Le 31 mars 2025, le conseil municipal de Neuville-aux-Bois a décidé de nommer le jardin public situé avenue de Verdun « Square Kléber Malécot », en hommage à cet élu décédé le 3 janvier 2008 et qui avait exercé de nombreux mandats locaux et nationaux. Il avait notamment été maire de Neuville-aux-Bois de 1947 à 1995, conseiller général pendant 36 ans, président du conseil général pendant 15 ans et sénateur du Loiret pendant 27 ans.

Si le conseil municipal peut décider de la dénomination des parcs publics (1), cette décision ne doit pas être de nature à provoquer des troubles à l’ordre public, à heurter la sensibilité des personnes ou à leur dignité ou encore à porter atteinte au principe de neutralité des espaces publics comme à l’image de la collectivité concernée.

Des habitants de la commune ont contesté cette décision au regard des condamnations de l’élu :

  • En 1996 pour favoritisme (2) et ingérence à une peine de 10 mois d’emprisonnement avec sursis et à 100 000 francs d’amende pour l’attribution de marchés publics par le conseil général du Loiret qu’il présidait à une société dirigée par un membre de sa famille proche.
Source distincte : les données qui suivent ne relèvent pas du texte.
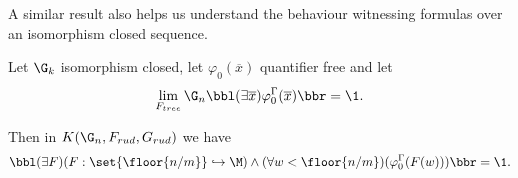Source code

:A similar result also helps us understand the behaviour witnessing formulas over an isomorphism closed sequence.

\begin{thrm}
Let $\G_k$ isomorphism closed, let $\varphi_0(\overline x)$ quantifier free and let 
\[\lim_{F_{tree}}\G_n\bbl(\exists \overline x)\varphi_0^\Gamma(\overline x)\bbr=\1.\]

Then in $K(\G_n,F_{rud},G_{rud})$ we have
\[\bbl(\exists F)(F:\set{\floor{n/m}}\hookrightarrow\M)\land(\forall w<\floor{n/m})(\varphi_0^\Gamma(F(w)))\bbr=\1.\]

\end{thrm}

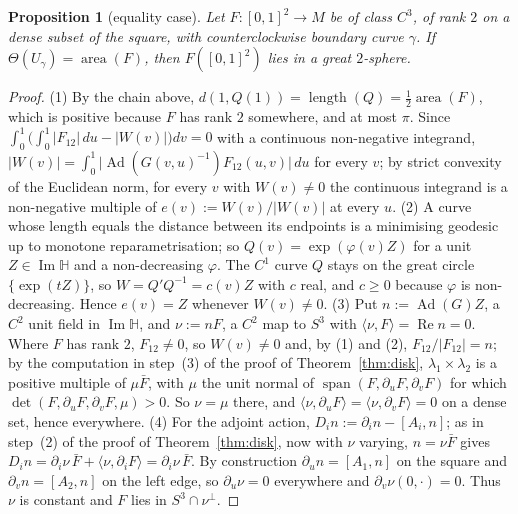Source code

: \documentclass[11pt,reqno]{amsart}
\newtheorem{proposition}[theorem]{Proposition}
\theoremstyle{definition}
\theoremstyle{remark}
\numberwithin{equation}{section}
\newcommand{\HH}{\mathbb{H}}
\newcommand{\Ad}{\operatorname{Ad}}
\newcommand{\re}{\operatorname{Re}}
\newcommand{\im}{\operatorname{Im}}
\newcommand{\ip}[2]{\langle #1,#2\rangle}
\begin{document}
\begin{proposition}[equality case]\label{prop:converse}
Let $F\colon[0,1]^2\to M$ be of class $C^3$, of rank $2$ on a dense subset of the square, with counterclockwise boundary curve $\gamma$.
If $\Theta(U_\gamma)=\operatorname{area}(F)$, then $F([0,1]^2)$ lies in a great $2$-sphere.
\end{proposition}
\begin{proof}
(1) By the chain above, $d(1,Q(1))=\operatorname{length}(Q)=\tfrac12\operatorname{area}(F)$, which is positive because $F$ has rank $2$ somewhere, and at most
$\pi$.  Since $\int_0^1\bigl(\int_0^1\lvert F_{12}\rvert\,du-\lvert W(v)\rvert\bigr)dv=0$ with a continuous non-negative integrand,
$\lvert W(v)\rvert=\int_0^1\lvert\Ad(G(v,u)^{-1})F_{12}(u,v)\rvert\,du$ for every $v$; by strict convexity of the Euclidean norm, for every $v$ with
$W(v)\ne0$ the continuous integrand is a non-negative multiple of $e(v):=W(v)/\lvert W(v)\rvert$ at every $u$.
(2) A curve whose length equals the distance between its endpoints is a minimising geodesic up to monotone reparametrisation; so
$Q(v)=\exp(\varphi(v)Z)$ for a unit $Z\in\im\HH$ and a non-decreasing $\varphi$.  The $C^1$ curve $Q$ stays on the great circle
$\{\exp(tZ)\}$, so $W=Q'Q^{-1}=c(v)Z$ with $c$ real, and $c\ge0$ because $\varphi$ is non-decreasing.  Hence $e(v)=Z$ whenever $W(v)\ne0$.  (3) Put $n:=\Ad(G)Z$, a $C^2$ unit field in $\im\HH$, and $\nu:=nF$, a $C^2$ map to $S^3$ with
$\ip\nu F=\re n=0$.  Where $F$ has rank $2$, $F_{12}\ne0$, so $W(v)\ne0$ and, by (1) and (2), $F_{12}/\lvert F_{12}\rvert=n$; by the computation in step~(3)
of the proof of Theorem~\ref{thm:disk}, $\lambda_1\times\lambda_2$ is a positive multiple of $\mu\bar F$, with $\mu$ the unit normal of
$\operatorname{span}(F,\partial_uF,\partial_vF)$ for which $\det(F,\partial_uF,\partial_vF,\mu)>0$.  So $\nu=\mu$ there, and $\ip\nu{\partial_uF}=\ip\nu{\partial_vF}=0$ on a
dense set, hence everywhere.  (4) For the adjoint action, $D_in:=\partial_in-[A_i,n]$; as in step~(2) of the proof of Theorem~\ref{thm:disk}, now
with $\nu$ varying, $n=\nu\bar F$ gives $D_in=\partial_i\nu\,\bar F+\ip\nu{\partial_iF}=\partial_i\nu\,\bar F$.  By construction $\partial_un=[A_1,n]$ on the square
and $\partial_vn=[A_2,n]$ on the left edge, so $\partial_u\nu=0$ everywhere and $\partial_v\nu(0,\cdot)=0$.  Thus $\nu$ is constant and $F$ lies in
$S^3\cap\nu^\perp$.
\end{proof}
\end{document}
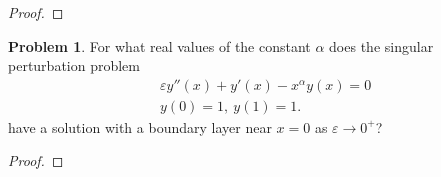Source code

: \documentclass[12pt]{article}
\theoremstyle{definition}
\newtheorem{problem}{Problem}
\begin{document}
\begin{proof}
\end{proof}
\newpage


\begin{problem}
  For what real values of the constant $\alpha$ does the singular perturbation
  problem
  \begin{align*}
    &\varepsilon y''(x) + y'(x) - x^\alpha y(x) = 0  \\
    &y(0) = 1,\ y(1) = 1.
  \end{align*}
  have a solution with a boundary layer near $x=0$ as $\varepsilon \to 0^+$?
\end{problem}

\begin{proof}
\end{proof}
\newpage
\end{document}
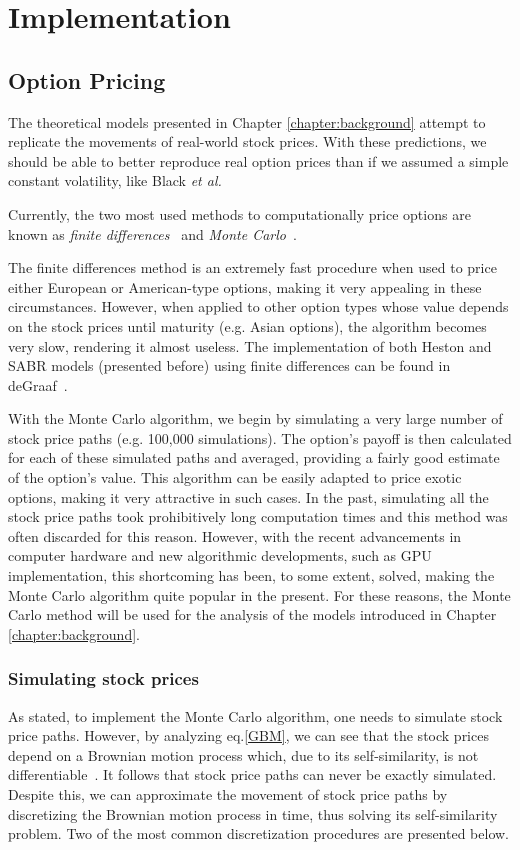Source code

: \chapter{Implementation}
\label{chapter:implementation}
\section{Option Pricing}
\label{section:Option Pricing}
The theoretical models presented in Chapter \ref{chapter:background} attempt to replicate the movements of real-world stock prices. With these predictions, we should be able to better reproduce real option prices than if we assumed a simple constant volatility, like Black \textit{et al.}

Currently, the two most used methods to computationally price options are known as \emph{finite differences}~\cite{Hull} and \emph{Monte Carlo}~\cite{Glasserman}.

The finite differences method is an extremely fast procedure when used to price either European or American-type options, making it very appealing in these circumstances. However, when applied to other option types whose value depends on the stock prices until maturity (e.g. Asian options), the algorithm becomes very slow, rendering it almost useless.
The implementation of both Heston and SABR models (presented before) using finite differences can be found in deGraaf~\cite{deGraaf}.


With the Monte Carlo algorithm, we begin by simulating a very large number of stock price paths (e.g. 100,000 simulations). The option's payoff is then calculated for each of these simulated paths and averaged, providing a fairly good estimate of the option's value. This algorithm can be easily adapted to price exotic options, making it very attractive in such cases.
In the past, simulating all the stock price paths took prohibitively long computation times and this method was often discarded for this reason. However, with the recent advancements in computer hardware and new algorithmic developments, such as GPU implementation, this shortcoming has been, to some extent, solved, making the Monte Carlo algorithm quite popular in the present.
For these reasons, the Monte Carlo method will be used for the analysis of the models introduced in Chapter \ref{chapter:background}.


\subsection{Simulating stock prices}
\label{subsection:Simulating stock prices}
As stated, to implement the Monte Carlo algorithm, one needs to simulate stock price paths. However, by analyzing eq.\eqref{GBM}, we can see that the stock prices depend on a Brownian motion process which, due to its self-similarity, is not differentiable~\cite{Mikosch}. It follows that stock price paths can never be exactly simulated. Despite this, we can approximate the movement of stock price paths by discretizing the Brownian motion process in time, thus solving its self-similarity problem. Two of the most common discretization procedures are presented below.

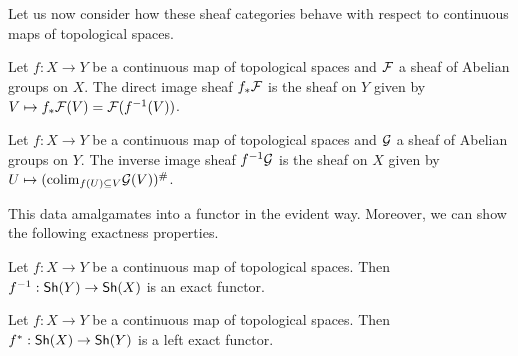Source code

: Let us now consider how these sheaf categories behave with respect to continuous maps of topological spaces. 
\begin{definition}\label{def: direct image sheaf}
    Let $f:X\to Y$ be a continuous map of topological spaces and $\mathcal{F}$ a sheaf of Abelian groups on $X$. The direct image sheaf $f_{*}\mathcal{F}$ is the sheaf on $Y$ given by $V\mapsto f_{*}\mathcal{F}(V)=\mathcal{F}(f^{-1}(V))$. 
\end{definition}
\begin{definition}\label{def: inverse image sheaf}
    Let $f:X\to Y$ be a continuous map of topological spaces and $\mathcal{G}$ a sheaf of Abelian groups on $Y$. The inverse image sheaf $f^{-1}\mathcal{G}$ is the sheaf on $X$ given by $U\mapsto(\mathrm{colim}_{f(U)\subseteq V}\mathcal{G}(V))^{\#}$. 
\end{definition}
This data amalgamates into a functor in the evident way. Moreover, we can show the following exactness properties. 
\begin{proposition}\label{prop: exactness of inverse image}
    Let $f:X\to Y$ be a continuous map of topological spaces. Then $f^{-1}:\mathsf{Sh}(Y)\to\mathsf{Sh}(X)$ is an exact functor. 
\end{proposition}
\begin{proposition}\label{prop: left exactness of direct image}
    Let $f:X\to Y$ be a continuous map of topological spaces. Then $f^{*}:\mathsf{Sh}(X)\to\mathsf{Sh}(Y)$ is a left exact functor. 
\end{proposition}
  • En 2000 pour violences et voies de fait à une peine de trois mois d’emprisonnement avec sursis et 20 000 francs d’amende, outre des dommages et intérêts pour avoir, alors qu’il était sénateur, utilisé la ligne parlementaire qui lui avait été attribuée et appelé à 57 reprises des membres de l’association « Environnement Neuville », en tenant des propos malveillants et menaces de mort.

Le tribunal administratif d’Orléans a considéré, d’une part, que la dénomination du jardin public « Square Kléber Malécot » portait atteinte à la sensibilité des victimes des faits de violences et voies de fait encore présentes dans la commune comme à celle de leur entourage et, d’autre part, que la nature des faits à l’origine des deux condamnations pénales alors qu’il était élu s’opposait à ce que son nom soit attribué à un espace public.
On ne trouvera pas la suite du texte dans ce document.